(Source texts of formatted documents)
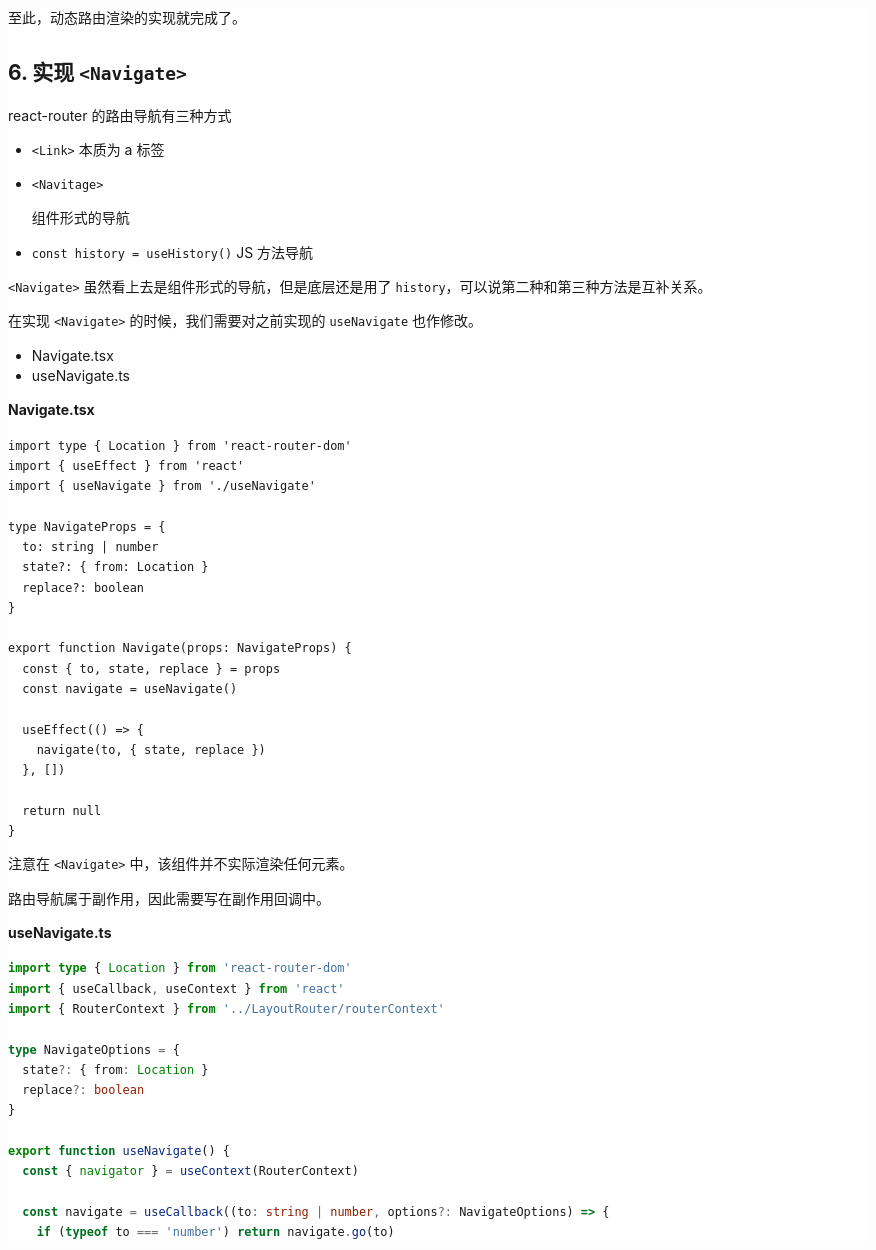 至此，动态路由渲染的实现就完成了。 



## 6. 实现 `<Navigate>`

react-router 的路由导航有三种方式

* `<Link>`
  本质为 a 标签

* `<Navitage>`

  组件形式的导航

* `const history = useHistory()`
  JS 方法导航

`<Navigate>` 虽然看上去是组件形式的导航，但是底层还是用了 `history`，可以说第二种和第三种方法是互补关系。

在实现 `<Navigate>` 的时候，我们需要对之前实现的 `useNavigate` 也作修改。

* Navigate.tsx
* useNavigate.ts

**Navigate.tsx**

```tsx
import type { Location } from 'react-router-dom'
import { useEffect } from 'react'
import { useNavigate } from './useNavigate'

type NavigateProps = {
  to: string | number
  state?: { from: Location }
  replace?: boolean
}

export function Navigate(props: NavigateProps) {
  const { to, state, replace } = props
  const navigate = useNavigate()
  
  useEffect(() => {
    navigate(to, { state, replace })
  }, [])
  
  return null
}
```

注意在 `<Navigate>` 中，该组件并不实际渲染任何元素。

路由导航属于副作用，因此需要写在副作用回调中。

**useNavigate.ts**

```ts
import type { Location } from 'react-router-dom'
import { useCallback, useContext } from 'react'
import { RouterContext } from '../LayoutRouter/routerContext'

type NavigateOptions = {
  state?: { from: Location }
  replace?: boolean
}

export function useNavigate() {
  const { navigator } = useContext(RouterContext)
  
  const navigate = useCallback((to: string | number, options?: NavigateOptions) => {
    if (typeof to === 'number') return navigate.go(to)
```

### WORK REQUIRED
Locate and copy each line in the data above that includes the word "history".

### THE COMPLETED TASK
* `const history = useHistory()`
`<Navigate>` 虽然看上去是组件形式的导航，但是底层还是用了 `history`，可以说第二种和第三种方法是互补关系。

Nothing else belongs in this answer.